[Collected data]
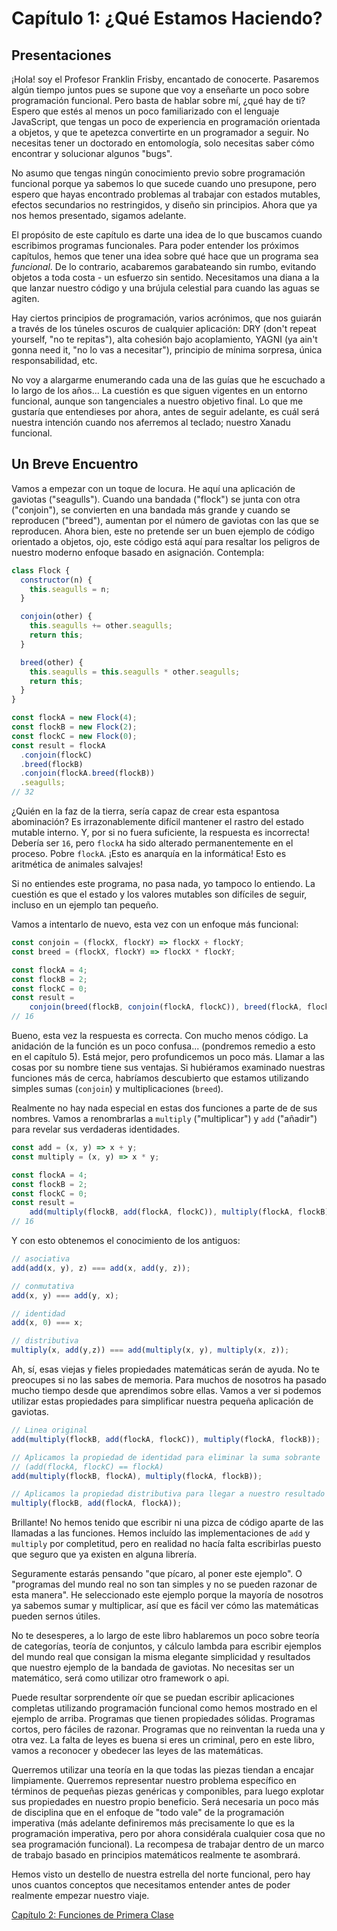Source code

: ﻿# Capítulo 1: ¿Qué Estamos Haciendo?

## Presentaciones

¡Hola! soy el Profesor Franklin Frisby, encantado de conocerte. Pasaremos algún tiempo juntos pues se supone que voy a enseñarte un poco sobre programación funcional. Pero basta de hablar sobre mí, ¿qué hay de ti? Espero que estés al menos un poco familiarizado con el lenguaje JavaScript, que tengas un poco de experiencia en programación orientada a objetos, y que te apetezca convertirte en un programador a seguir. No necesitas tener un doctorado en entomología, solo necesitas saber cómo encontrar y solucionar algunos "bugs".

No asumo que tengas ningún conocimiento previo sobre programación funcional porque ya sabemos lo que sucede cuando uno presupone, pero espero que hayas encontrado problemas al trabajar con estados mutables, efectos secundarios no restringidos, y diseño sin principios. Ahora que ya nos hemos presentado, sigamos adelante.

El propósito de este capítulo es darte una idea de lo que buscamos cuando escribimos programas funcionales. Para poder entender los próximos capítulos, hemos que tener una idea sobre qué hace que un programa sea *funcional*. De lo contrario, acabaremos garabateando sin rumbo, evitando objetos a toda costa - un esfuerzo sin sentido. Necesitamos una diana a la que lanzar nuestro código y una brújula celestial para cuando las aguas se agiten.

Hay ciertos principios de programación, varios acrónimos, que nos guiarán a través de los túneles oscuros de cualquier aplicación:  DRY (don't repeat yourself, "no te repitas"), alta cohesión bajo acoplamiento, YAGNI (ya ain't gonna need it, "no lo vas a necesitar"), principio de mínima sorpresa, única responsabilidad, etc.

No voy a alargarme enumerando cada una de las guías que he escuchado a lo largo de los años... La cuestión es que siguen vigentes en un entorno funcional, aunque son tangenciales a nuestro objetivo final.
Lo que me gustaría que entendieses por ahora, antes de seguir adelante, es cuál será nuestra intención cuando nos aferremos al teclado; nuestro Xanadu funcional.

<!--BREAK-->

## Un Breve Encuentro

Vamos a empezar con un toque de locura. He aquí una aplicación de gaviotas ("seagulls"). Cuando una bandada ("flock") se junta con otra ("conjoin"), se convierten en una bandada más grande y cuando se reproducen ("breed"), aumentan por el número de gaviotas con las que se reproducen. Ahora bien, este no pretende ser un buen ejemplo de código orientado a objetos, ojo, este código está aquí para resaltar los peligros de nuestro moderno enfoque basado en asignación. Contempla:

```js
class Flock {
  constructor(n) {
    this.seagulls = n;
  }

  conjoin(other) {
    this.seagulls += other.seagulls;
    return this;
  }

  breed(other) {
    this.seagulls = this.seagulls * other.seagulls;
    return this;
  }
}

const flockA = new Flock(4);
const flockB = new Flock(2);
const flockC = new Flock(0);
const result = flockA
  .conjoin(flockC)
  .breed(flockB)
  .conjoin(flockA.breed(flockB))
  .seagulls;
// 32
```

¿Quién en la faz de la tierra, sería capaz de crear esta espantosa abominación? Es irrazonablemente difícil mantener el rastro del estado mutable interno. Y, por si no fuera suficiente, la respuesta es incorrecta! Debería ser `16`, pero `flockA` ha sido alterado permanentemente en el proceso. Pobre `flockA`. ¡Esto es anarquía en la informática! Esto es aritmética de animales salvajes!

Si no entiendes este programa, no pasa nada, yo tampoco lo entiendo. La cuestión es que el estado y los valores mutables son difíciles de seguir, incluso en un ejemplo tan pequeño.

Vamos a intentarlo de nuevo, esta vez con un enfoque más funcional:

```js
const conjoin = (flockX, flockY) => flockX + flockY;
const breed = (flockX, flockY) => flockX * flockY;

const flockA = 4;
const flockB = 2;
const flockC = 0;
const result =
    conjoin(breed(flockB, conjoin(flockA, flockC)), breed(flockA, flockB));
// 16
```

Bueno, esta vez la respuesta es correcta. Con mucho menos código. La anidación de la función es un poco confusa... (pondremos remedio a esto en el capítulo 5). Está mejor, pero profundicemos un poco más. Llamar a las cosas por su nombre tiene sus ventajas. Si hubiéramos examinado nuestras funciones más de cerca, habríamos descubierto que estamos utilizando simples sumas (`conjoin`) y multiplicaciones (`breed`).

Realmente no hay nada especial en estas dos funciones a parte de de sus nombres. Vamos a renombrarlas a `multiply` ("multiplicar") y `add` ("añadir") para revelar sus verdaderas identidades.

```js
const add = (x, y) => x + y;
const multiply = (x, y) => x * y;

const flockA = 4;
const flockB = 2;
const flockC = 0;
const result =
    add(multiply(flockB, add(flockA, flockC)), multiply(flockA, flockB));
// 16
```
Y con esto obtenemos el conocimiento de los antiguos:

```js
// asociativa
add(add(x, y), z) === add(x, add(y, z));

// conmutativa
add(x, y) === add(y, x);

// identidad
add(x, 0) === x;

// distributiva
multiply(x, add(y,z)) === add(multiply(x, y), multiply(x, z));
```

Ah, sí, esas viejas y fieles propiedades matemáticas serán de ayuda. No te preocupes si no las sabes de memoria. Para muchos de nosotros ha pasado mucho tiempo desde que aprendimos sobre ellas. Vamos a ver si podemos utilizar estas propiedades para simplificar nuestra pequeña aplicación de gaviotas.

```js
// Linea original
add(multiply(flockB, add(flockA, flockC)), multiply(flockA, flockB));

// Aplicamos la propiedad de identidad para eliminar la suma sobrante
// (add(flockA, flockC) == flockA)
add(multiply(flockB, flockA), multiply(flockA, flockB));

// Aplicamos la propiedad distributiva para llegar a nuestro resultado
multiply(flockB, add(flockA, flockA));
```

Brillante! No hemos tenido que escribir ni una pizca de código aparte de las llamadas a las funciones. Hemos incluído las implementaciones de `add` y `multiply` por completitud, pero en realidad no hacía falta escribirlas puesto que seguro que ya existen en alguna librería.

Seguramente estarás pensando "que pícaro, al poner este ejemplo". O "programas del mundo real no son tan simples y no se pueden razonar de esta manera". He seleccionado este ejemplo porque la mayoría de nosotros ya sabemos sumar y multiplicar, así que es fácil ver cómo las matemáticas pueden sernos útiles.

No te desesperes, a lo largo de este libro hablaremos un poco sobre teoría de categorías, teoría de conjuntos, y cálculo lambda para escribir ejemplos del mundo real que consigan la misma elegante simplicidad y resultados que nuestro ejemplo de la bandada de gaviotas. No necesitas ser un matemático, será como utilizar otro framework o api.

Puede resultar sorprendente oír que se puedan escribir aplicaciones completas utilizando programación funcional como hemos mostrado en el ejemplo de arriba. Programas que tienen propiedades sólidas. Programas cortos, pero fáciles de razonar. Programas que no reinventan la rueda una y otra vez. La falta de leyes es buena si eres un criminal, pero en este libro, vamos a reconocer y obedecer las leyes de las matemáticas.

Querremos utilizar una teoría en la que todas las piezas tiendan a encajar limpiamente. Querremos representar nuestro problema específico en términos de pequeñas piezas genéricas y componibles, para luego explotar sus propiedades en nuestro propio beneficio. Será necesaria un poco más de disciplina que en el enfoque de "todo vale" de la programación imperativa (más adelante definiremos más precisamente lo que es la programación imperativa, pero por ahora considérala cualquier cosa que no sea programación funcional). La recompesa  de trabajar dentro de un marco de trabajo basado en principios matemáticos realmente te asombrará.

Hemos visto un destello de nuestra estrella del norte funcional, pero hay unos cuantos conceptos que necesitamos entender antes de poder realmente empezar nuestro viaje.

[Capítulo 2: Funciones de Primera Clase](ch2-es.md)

DESCRIPTION OF THE TASK: Output every entry exactly. Pictures stay out.

ANSWER BOX:
Source code

: ﻿# Capítulo 1: ¿Qué Estamos Haciendo?

## Presentaciones

¡Hola! soy el Profesor Franklin Frisby, encantado de conocerte. Pasaremos algún tiempo juntos pues se supone que voy a enseñarte un poco sobre programación funcional. Pero basta de hablar sobre mí, ¿qué hay de ti? Espero que estés al menos un poco familiarizado con el lenguaje JavaScript, que tengas un poco de experiencia en programación orientada a objetos, y que te apetezca convertirte en un programador a seguir. No necesitas tener un doctorado en entomología, solo necesitas saber cómo encontrar y solucionar algunos "bugs".

No asumo que tengas ningún conocimiento previo sobre programación funcional porque ya sabemos lo que sucede cuando uno presupone, pero espero que hayas encontrado problemas al trabajar con estados mutables, efectos secundarios no restringidos, y diseño sin principios. Ahora que ya nos hemos presentado, sigamos adelante.

El propósito de este capítulo es darte una idea de lo que buscamos cuando escribimos programas funcionales. Para poder entender los próximos capítulos, hemos que tener una idea sobre qué hace que un programa sea *funcional*. De lo contrario, acabaremos garabateando sin rumbo, evitando objetos a toda costa - un esfuerzo sin sentido. Necesitamos una diana a la que lanzar nuestro código y una brújula celestial para cuando las aguas se agiten.

Hay ciertos principios de programación, varios acrónimos, que nos guiarán a través de los túneles oscuros de cualquier aplicación:  DRY (don't repeat yourself, "no te repitas"), alta cohesión bajo acoplamiento, YAGNI (ya ain't gonna need it, "no lo vas a necesitar"), principio de mínima sorpresa, única responsabilidad, etc.

No voy a alargarme enumerando cada una de las guías que he escuchado a lo largo de los años... La cuestión es que siguen vigentes en un entorno funcional, aunque son tangenciales a nuestro objetivo final.
Lo que me gustaría que entendieses por ahora, antes de seguir adelante, es cuál será nuestra intención cuando nos aferremos al teclado; nuestro Xanadu funcional.

<!--BREAK-->

## Un Breve Encuentro

Vamos a empezar con un toque de locura. He aquí una aplicación de gaviotas ("seagulls"). Cuando una bandada ("flock") se junta con otra ("conjoin"), se convierten en una bandada más grande y cuando se reproducen ("breed"), aumentan por el número de gaviotas con las que se reproducen. Ahora bien, este no pretende ser un buen ejemplo de código orientado a objetos, ojo, este código está aquí para resaltar los peligros de nuestro moderno enfoque basado en asignación. Contempla:

```js
class Flock {
  constructor(n) {
    this.seagulls = n;
  }

  conjoin(other) {
    this.seagulls += other.seagulls;
    return this;
  }

  breed(other) {
    this.seagulls = this.seagulls * other.seagulls;
    return this;
  }
}

const flockA = new Flock(4);
const flockB = new Flock(2);
const flockC = new Flock(0);
const result = flockA
  .conjoin(flockC)
  .breed(flockB)
  .conjoin(flockA.breed(flockB))
  .seagulls;
// 32
```

¿Quién en la faz de la tierra, sería capaz de crear esta espantosa abominación? Es irrazonablemente difícil mantener el rastro del estado mutable interno. Y, por si no fuera suficiente, la respuesta es incorrecta! Debería ser `16`, pero `flockA` ha sido alterado permanentemente en el proceso. Pobre `flockA`. ¡Esto es anarquía en la informática! Esto es aritmética de animales salvajes!

Si no entiendes este programa, no pasa nada, yo tampoco lo entiendo. La cuestión es que el estado y los valores mutables son difíciles de seguir, incluso en un ejemplo tan pequeño.

Vamos a intentarlo de nuevo, esta vez con un enfoque más funcional:

```js
const conjoin = (flockX, flockY) => flockX + flockY;
const breed = (flockX, flockY) => flockX * flockY;

const flockA = 4;
const flockB = 2;
const flockC = 0;
const result =
    conjoin(breed(flockB, conjoin(flockA, flockC)), breed(flockA, flockB));
// 16
```

Bueno, esta vez la respuesta es correcta. Con mucho menos código. La anidación de la función es un poco confusa... (pondremos remedio a esto en el capítulo 5). Está mejor, pero profundicemos un poco más. Llamar a las cosas por su nombre tiene sus ventajas. Si hubiéramos examinado nuestras funciones más de cerca, habríamos descubierto que estamos utilizando simples sumas (`conjoin`) y multiplicaciones (`breed`).

Realmente no hay nada especial en estas dos funciones a parte de de sus nombres. Vamos a renombrarlas a `multiply` ("multiplicar") y `add` ("añadir") para revelar sus verdaderas identidades.

```js
const add = (x, y) => x + y;
const multiply = (x, y) => x * y;

const flockA = 4;
const flockB = 2;
const flockC = 0;
const result =
    add(multiply(flockB, add(flockA, flockC)), multiply(flockA, flockB));
// 16
```
Y con esto obtenemos el conocimiento de los antiguos:

```js
// asociativa
add(add(x, y), z) === add(x, add(y, z));

// conmutativa
add(x, y) === add(y, x);

// identidad
add(x, 0) === x;

// distributiva
multiply(x, add(y,z)) === add(multiply(x, y), multiply(x, z));
```

Ah, sí, esas viejas y fieles propiedades matemáticas serán de ayuda. No te preocupes si no las sabes de memoria. Para muchos de nosotros ha pasado mucho tiempo desde que aprendimos sobre ellas. Vamos a ver si podemos utilizar estas propiedades para simplificar nuestra pequeña aplicación de gaviotas.

```js
// Linea original
add(multiply(flockB, add(flockA, flockC)), multiply(flockA, flockB));

// Aplicamos la propiedad de identidad para eliminar la suma sobrante
// (add(flockA, flockC) == flockA)
add(multiply(flockB, flockA), multiply(flockA, flockB));

// Aplicamos la propiedad distributiva para llegar a nuestro resultado
multiply(flockB, add(flockA, flockA));
```

Brillante! No hemos tenido que escribir ni una pizca de código aparte de las llamadas a las funciones. Hemos incluído las implementaciones de `add` y `multiply` por completitud, pero en realidad no hacía falta escribirlas puesto que seguro que ya existen en alguna librería.

Seguramente estarás pensando "que pícaro, al poner este ejemplo". O "programas del mundo real no son tan simples y no se pueden razonar de esta manera". He seleccionado este ejemplo porque la mayoría de nosotros ya sabemos sumar y multiplicar, así que es fácil ver cómo las matemáticas pueden sernos útiles.

No te desesperes, a lo largo de este libro hablaremos un poco sobre teoría de categorías, teoría de conjuntos, y cálculo lambda para escribir ejemplos del mundo real que consigan la misma elegante simplicidad y resultados que nuestro ejemplo de la bandada de gaviotas. No necesitas ser un matemático, será como utilizar otro framework o api.

Puede resultar sorprendente oír que se puedan escribir aplicaciones completas utilizando programación funcional como hemos mostrado en el ejemplo de arriba. Programas que tienen propiedades sólidas. Programas cortos, pero fáciles de razonar. Programas que no reinventan la rueda una y otra vez. La falta de leyes es buena si eres un criminal, pero en este libro, vamos a reconocer y obedecer las leyes de las matemáticas.

Querremos utilizar una teoría en la que todas las piezas tiendan a encajar limpiamente. Querremos representar nuestro problema específico en términos de pequeñas piezas genéricas y componibles, para luego explotar sus propiedades en nuestro propio beneficio. Será necesaria un poco más de disciplina que en el enfoque de "todo vale" de la programación imperativa (más adelante definiremos más precisamente lo que es la programación imperativa, pero por ahora considérala cualquier cosa que no sea programación funcional). La recompesa  de trabajar dentro de un marco de trabajo basado en principios matemáticos realmente te asombrará.

Hemos visto un destello de nuestra estrella del norte funcional, pero hay unos cuantos conceptos que necesitamos entender antes de poder realmente empezar nuestro viaje.

[Capítulo 2: Funciones de Primera Clase](ch2-es.md)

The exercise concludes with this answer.